• Your objective:
From the data that follows, copy every line holding the string "relative".

========================================================================

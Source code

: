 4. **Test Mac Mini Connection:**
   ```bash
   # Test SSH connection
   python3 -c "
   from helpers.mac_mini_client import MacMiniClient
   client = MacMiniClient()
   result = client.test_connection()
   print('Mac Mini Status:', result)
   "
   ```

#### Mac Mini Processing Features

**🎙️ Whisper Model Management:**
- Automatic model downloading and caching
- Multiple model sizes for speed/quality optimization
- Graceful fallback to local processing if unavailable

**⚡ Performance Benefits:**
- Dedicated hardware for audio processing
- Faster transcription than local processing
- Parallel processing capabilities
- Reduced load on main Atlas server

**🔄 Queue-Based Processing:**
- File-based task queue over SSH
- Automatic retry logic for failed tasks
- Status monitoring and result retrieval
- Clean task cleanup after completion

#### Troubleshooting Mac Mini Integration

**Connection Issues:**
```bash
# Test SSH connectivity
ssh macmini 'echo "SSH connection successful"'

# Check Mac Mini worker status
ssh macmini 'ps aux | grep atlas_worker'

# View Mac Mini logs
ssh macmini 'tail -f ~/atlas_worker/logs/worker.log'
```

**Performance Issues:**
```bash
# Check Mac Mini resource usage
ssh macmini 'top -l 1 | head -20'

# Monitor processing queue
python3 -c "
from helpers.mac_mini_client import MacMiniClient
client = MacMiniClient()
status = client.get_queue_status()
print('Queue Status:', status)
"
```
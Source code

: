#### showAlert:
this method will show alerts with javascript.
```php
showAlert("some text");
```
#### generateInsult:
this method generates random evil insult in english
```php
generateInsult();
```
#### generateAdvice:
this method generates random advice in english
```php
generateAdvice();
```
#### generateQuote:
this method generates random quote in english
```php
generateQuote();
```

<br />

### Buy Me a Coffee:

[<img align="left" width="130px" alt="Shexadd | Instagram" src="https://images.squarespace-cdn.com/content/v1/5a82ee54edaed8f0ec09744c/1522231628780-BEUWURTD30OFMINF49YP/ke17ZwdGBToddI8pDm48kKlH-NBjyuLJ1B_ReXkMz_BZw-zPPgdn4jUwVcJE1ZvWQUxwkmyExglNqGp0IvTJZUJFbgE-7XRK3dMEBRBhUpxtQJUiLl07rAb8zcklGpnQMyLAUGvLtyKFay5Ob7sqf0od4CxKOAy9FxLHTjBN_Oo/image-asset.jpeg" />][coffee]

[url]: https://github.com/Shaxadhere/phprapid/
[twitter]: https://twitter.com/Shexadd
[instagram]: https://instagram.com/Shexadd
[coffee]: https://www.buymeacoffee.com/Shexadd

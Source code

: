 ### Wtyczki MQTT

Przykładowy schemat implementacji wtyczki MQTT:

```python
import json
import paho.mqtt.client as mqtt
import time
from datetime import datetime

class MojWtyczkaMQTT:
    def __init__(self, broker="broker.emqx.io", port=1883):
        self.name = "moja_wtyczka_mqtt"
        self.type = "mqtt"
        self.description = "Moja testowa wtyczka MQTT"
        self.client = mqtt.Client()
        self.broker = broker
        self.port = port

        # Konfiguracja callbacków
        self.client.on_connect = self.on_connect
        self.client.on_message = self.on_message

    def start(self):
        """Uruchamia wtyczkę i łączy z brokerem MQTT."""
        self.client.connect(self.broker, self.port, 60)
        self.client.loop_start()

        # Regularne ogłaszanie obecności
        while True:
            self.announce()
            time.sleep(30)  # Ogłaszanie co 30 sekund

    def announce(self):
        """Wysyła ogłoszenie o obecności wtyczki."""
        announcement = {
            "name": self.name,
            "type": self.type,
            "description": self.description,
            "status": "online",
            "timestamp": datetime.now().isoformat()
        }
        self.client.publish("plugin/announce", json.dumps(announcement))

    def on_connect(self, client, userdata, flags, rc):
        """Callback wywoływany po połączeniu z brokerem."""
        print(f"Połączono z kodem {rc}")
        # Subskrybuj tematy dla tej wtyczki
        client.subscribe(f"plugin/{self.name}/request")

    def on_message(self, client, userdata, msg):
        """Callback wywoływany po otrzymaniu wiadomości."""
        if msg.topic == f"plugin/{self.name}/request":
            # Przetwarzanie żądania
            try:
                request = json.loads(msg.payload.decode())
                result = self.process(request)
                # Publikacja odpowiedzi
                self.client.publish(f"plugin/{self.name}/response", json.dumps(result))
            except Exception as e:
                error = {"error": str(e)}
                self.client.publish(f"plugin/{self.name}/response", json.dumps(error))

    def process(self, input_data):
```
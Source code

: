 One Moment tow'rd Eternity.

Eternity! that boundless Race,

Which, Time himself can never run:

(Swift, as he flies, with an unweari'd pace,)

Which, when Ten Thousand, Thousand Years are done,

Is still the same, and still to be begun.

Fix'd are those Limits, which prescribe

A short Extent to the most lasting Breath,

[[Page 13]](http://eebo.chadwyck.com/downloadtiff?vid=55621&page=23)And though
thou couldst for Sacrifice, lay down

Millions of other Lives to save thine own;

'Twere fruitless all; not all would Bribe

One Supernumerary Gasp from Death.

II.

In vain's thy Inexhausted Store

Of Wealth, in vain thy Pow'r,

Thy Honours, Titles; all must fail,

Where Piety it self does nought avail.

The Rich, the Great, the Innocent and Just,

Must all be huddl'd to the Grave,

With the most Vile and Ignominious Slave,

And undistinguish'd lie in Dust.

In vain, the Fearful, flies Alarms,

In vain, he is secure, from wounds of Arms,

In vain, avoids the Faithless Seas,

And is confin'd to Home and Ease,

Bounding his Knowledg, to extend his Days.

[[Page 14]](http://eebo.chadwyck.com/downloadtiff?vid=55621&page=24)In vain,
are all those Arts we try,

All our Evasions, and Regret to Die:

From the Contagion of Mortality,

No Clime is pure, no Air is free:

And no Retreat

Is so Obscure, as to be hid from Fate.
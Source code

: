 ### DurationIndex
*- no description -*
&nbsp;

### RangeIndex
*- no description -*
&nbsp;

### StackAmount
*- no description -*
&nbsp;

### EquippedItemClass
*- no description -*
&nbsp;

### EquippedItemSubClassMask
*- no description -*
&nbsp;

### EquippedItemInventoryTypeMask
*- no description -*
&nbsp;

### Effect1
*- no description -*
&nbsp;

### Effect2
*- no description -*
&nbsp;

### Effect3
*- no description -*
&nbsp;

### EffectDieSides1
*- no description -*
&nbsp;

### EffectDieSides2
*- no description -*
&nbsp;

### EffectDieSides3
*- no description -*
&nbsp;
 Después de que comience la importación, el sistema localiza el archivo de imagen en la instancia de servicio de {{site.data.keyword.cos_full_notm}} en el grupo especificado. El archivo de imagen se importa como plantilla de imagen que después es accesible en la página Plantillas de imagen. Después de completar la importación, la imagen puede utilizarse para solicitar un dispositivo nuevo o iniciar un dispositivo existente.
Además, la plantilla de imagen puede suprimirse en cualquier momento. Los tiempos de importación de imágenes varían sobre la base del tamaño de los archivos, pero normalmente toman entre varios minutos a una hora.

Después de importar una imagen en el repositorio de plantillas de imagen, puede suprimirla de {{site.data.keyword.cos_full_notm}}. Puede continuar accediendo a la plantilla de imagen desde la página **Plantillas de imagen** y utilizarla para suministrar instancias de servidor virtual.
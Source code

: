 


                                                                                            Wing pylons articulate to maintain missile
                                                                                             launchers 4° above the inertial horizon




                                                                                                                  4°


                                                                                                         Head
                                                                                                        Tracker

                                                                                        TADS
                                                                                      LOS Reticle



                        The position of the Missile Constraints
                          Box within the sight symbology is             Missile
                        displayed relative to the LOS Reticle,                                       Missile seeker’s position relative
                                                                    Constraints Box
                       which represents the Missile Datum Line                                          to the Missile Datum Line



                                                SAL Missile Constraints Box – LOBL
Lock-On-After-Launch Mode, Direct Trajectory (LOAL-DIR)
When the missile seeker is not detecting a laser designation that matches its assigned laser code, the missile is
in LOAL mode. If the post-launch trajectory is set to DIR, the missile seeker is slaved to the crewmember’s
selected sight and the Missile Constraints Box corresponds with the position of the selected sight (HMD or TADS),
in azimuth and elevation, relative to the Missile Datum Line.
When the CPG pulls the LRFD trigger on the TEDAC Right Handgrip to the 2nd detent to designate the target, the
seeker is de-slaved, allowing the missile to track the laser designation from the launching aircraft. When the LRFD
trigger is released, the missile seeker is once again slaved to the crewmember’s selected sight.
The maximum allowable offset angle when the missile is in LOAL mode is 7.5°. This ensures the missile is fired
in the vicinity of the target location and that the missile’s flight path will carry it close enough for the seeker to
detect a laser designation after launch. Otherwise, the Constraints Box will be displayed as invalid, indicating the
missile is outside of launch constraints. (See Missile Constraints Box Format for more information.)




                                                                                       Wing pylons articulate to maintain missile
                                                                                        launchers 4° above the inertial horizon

========================================================================

• Answer for the task:
                        displayed relative to the LOS Reticle,                                       Missile seeker’s position relative
in azimuth and elevation, relative to the Missile Datum Line.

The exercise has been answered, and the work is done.